◆ Task to carry out
Which lines in the data below contain the word "kancloud"? Return each of them.

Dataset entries
● ● ● ●
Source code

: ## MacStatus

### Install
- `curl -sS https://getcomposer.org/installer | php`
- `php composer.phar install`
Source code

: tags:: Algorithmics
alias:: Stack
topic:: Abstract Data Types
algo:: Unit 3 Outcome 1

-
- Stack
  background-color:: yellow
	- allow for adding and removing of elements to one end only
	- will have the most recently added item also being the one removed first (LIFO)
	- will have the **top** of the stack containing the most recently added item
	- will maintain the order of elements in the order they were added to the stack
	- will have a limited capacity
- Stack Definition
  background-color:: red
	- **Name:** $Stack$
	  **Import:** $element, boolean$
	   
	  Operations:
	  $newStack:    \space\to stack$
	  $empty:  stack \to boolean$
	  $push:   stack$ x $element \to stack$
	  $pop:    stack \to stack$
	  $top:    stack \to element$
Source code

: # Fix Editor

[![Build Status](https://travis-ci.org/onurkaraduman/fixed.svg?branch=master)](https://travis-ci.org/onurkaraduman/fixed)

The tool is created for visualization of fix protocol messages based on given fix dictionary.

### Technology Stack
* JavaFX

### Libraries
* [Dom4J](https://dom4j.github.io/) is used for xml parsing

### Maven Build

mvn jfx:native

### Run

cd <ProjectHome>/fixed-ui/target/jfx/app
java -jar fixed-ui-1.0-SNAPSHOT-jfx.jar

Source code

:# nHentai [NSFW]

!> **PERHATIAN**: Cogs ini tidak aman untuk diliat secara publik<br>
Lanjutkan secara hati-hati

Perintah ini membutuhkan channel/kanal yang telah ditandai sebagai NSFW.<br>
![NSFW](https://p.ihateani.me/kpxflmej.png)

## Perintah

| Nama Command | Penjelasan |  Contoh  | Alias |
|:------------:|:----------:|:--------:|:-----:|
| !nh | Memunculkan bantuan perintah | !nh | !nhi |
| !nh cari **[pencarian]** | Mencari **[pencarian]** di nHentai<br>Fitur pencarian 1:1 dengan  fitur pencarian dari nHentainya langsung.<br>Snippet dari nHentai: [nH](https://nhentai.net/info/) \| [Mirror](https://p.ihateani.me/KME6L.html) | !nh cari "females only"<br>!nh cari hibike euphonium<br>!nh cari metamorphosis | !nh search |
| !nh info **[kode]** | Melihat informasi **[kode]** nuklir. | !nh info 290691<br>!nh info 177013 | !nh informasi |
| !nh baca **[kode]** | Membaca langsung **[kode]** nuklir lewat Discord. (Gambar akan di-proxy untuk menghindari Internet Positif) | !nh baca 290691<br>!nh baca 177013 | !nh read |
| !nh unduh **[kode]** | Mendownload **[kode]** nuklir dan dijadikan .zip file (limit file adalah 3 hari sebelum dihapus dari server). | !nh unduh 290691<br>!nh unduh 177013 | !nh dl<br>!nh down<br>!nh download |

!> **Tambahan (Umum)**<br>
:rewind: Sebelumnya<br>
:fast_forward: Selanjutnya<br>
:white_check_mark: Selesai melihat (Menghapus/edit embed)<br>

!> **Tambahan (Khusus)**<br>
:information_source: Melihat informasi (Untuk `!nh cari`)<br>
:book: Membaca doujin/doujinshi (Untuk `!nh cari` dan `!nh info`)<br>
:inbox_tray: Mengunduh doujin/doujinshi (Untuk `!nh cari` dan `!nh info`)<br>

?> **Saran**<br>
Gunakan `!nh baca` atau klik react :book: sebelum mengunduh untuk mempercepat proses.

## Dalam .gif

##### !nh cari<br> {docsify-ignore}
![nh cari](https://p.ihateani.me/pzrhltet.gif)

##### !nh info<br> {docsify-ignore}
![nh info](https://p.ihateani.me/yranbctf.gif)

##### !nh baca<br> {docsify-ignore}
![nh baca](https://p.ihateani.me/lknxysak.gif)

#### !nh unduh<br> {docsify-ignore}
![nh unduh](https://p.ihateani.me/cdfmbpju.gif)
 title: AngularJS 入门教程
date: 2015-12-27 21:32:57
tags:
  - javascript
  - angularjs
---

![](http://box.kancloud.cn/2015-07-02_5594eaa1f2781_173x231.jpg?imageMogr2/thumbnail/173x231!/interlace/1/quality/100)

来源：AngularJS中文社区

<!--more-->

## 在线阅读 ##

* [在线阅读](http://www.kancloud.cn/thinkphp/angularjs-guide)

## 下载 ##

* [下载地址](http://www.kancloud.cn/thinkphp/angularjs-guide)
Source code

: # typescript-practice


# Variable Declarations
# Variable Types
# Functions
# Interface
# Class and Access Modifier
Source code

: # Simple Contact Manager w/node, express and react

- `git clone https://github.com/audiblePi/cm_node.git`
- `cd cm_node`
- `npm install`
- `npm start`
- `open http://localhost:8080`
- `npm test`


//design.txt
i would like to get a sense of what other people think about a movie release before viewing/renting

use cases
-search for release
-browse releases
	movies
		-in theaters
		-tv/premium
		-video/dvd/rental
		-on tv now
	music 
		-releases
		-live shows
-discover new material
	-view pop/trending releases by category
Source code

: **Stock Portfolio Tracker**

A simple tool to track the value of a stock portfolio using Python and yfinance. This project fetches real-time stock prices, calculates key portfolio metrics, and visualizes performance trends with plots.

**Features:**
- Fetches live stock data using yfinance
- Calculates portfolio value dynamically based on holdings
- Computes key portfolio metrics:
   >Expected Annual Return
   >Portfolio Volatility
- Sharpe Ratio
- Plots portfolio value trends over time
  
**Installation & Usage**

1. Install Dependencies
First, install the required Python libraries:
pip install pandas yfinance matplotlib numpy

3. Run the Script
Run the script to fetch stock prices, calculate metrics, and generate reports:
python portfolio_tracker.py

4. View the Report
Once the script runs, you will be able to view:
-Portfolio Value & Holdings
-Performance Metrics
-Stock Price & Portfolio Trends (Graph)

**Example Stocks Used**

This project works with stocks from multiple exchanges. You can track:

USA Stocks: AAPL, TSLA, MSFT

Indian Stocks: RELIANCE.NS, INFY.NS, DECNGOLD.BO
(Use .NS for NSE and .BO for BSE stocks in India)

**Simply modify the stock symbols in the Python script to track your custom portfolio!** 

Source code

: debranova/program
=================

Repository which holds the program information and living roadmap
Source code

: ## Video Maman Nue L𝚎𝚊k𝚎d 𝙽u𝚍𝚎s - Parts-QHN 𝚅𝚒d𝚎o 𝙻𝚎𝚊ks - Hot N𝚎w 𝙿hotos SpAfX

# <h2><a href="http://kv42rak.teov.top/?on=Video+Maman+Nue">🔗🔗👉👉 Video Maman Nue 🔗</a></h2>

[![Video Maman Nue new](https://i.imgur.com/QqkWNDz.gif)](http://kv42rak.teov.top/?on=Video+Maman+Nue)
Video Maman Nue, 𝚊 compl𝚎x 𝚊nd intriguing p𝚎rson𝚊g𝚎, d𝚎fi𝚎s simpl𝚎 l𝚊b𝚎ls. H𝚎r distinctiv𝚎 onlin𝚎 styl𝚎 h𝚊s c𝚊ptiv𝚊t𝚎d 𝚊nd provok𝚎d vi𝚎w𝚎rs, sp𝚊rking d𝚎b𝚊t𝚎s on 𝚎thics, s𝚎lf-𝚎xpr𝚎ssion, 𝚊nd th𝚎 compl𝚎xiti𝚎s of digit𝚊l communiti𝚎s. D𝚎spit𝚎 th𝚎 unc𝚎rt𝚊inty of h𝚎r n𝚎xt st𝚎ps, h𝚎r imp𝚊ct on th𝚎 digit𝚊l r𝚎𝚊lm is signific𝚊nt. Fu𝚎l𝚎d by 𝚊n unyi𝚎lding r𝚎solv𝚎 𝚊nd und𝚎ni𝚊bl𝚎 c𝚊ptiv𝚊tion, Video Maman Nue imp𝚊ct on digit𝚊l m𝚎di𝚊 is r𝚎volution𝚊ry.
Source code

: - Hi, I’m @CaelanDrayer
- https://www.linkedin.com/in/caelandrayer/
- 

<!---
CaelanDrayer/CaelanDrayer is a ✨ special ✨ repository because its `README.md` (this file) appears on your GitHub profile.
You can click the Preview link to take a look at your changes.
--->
● ● ● ●
◆ Solved problem
![](http://box.kancloud.cn/2015-07-02_5594eaa1f2781_173x231.jpg?imageMogr2/thumbnail/173x231!/interlace/1/quality/100)
* [在线阅读](http://www.kancloud.cn/thinkphp/angularjs-guide)
* [下载地址](http://www.kancloud.cn/thinkphp/angularjs-guide)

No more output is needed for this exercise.